European Bond Yields May Keep U.S. Stock Prices Spellbound Next Week
U.S. investors came to the Thanksgiving holiday table on Thursday mostly thankful that the week was a short one because, otherwise, market losses could have been larger.
As another round of bond auctions in Europe begins next week, traders will closely watch the sovereign bond yields that have kept markets on edge.
Yields rose in almost every Eurozone country this week, and even Germany failed to find enough bids for a 10-year auction.
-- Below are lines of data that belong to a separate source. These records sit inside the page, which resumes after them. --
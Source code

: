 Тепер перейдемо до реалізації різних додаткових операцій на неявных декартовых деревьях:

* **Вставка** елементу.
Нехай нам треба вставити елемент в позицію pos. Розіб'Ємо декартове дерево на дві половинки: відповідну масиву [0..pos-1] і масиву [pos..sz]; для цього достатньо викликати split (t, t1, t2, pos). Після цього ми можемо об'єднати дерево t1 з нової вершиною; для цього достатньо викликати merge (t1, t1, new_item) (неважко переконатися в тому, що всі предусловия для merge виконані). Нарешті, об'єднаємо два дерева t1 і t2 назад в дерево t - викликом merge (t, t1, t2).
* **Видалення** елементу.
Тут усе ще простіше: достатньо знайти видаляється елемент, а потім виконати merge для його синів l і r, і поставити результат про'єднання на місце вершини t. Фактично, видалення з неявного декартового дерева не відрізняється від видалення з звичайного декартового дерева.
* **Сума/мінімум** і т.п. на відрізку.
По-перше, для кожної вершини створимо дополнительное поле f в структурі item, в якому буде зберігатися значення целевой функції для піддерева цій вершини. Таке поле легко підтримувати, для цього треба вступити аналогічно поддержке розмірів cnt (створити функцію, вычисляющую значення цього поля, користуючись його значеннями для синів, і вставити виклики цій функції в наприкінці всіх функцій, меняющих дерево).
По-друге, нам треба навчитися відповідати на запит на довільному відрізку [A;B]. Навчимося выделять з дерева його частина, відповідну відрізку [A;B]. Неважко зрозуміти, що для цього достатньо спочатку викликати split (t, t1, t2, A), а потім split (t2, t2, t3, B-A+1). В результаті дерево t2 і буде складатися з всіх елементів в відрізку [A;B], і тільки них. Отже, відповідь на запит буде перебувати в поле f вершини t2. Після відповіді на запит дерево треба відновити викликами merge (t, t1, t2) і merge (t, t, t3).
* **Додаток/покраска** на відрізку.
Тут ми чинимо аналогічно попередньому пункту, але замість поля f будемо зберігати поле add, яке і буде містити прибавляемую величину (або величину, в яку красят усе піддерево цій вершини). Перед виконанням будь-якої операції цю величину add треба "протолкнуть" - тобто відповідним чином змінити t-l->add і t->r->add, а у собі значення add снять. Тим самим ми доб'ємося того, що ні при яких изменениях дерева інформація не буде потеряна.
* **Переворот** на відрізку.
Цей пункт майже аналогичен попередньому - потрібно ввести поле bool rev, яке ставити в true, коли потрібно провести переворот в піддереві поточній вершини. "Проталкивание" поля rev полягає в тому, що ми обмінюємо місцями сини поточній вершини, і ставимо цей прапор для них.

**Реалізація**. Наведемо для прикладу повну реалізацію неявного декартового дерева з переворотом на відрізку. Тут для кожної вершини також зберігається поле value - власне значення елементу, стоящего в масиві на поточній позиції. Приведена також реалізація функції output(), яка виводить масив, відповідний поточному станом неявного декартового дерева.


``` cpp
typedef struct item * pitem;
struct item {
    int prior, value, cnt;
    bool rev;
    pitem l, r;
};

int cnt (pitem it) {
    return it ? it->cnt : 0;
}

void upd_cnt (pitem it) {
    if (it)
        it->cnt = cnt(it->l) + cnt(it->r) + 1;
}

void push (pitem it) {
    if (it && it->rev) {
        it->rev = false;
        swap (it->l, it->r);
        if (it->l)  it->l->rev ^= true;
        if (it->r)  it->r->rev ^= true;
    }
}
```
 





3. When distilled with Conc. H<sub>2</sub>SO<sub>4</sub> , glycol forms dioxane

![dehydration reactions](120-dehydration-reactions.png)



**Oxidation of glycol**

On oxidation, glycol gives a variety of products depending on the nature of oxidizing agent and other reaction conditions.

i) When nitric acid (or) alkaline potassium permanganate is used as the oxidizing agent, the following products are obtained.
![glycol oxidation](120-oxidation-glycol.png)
The S&P 500 index reacted by posting a second straight week of declines and its worst week in two months.
Politicians are scrambling to find a way out of a two-year-old sovereign debt crisis in the Eurozone and a visit to Washington from top European Union officials, as well as a meeting of Eurozone finance ministers, will provide the market with headlines and possibly add to uncertainty.
With the specter of rising yields casting a long shadow, Spain, Italy, France, Britain, and Belgium are holding debt sales next week. The direction of bond yields will determine the direction of equity markets.
Politicians are trying to buy themselves time so austerity measures kick in and impact budgets and deficits and markets become more forgiving and rates come down, said Wasif Latif, vice president of equity investments at the San Antonio, Texas-based USAA Investment Management, which manages about $45 billion.
The credit market and fixed income are a little bit more in the eye of storm; that's where the issue is rising, so equities are more reactionary, he said. You may continue to see more of the same.
Investors have worried about rising borrowing costs in many Eurozone nations, but Italy, the third-largest Eurozone economy, has grabbed most of the focus. On Friday, Rome paid a record 6.5 percent to borrow for six months and almost 8 percent to issue two-year zero coupon bonds.
Many market participants have said that the sharply differentiated risk-on and -off trades that the Eurozone crisis has generated has seen equities being sold as an asset class, with little or no difference between strong and week balance sheets and earnings reports. But a wedge has opened at least from a global perspective, as data show stocks of companies with more exposure to Europe are underperforming.
Politics to Drive the Week
U.S. President Barack Obama will meet on Monday with European Council President Herman van Rompuy and European Commission President Jose Manuel Barroso, and Europe's response to the two-year sovereign debt crisis is expected to top the agenda.
The only thing that will come out of that is speculation, said Todd Salamone, vice president of research at Schaeffer's Investment Research in Cincinnati, referring to the meeting in Washington.
It will come down to the U.S. trying to convince European leaders to get something in place to solve this crisis.
Not many hopes are set either on Tuesday's meeting where Eurozone finance ministers are expected to agree on how to further strengthen the region's bailout fund.
On Thursday, European Central Bank President Mario Draghi presents the bank's annual report to the European parliament.
As the latest reminder from markets to politicians that they are running out of time, Belgium's credit rating was downgraded by Standard & Poor's.
If Europe Allows, Data Will be Key
Some of the most important U.S. economic monthly data will be released next week, but will it be enough to unlink the stock market's behavior and European yields?
New-home sales and the S&P/Case-Shiller home prices index will start the week showing whether the housing market continues to function on life support. Data on confidence among consumers, who flooded U.S. stores on Friday as the holiday shopping season started, will be released on Tuesday.
The Institute for Supply Management's manufacturing report is due, with investors not only looking at the U.S. number on Wednesday but also factory readings from Europe and China on Thursday.
By midweek, labor data takes over with the private-sector employment report from Automatic Data Processing Inc. and the job-cut report from Challenger, Gray & Christmas Inc. on Wednesday, the weekly jobless-claims numbers on Thursday, and the monthly nonfarm payrolls report on Friday.
It would be a little bit refreshing to focus on the U.S. data for a change, said Brian Lazorishak, senior quantitative analyst and portfolio manager at Chase Investment Counsel in Charlottesville, Va.
He said if European headlines allow it, the focus will be in the labor market where most people are looking for modest improvement.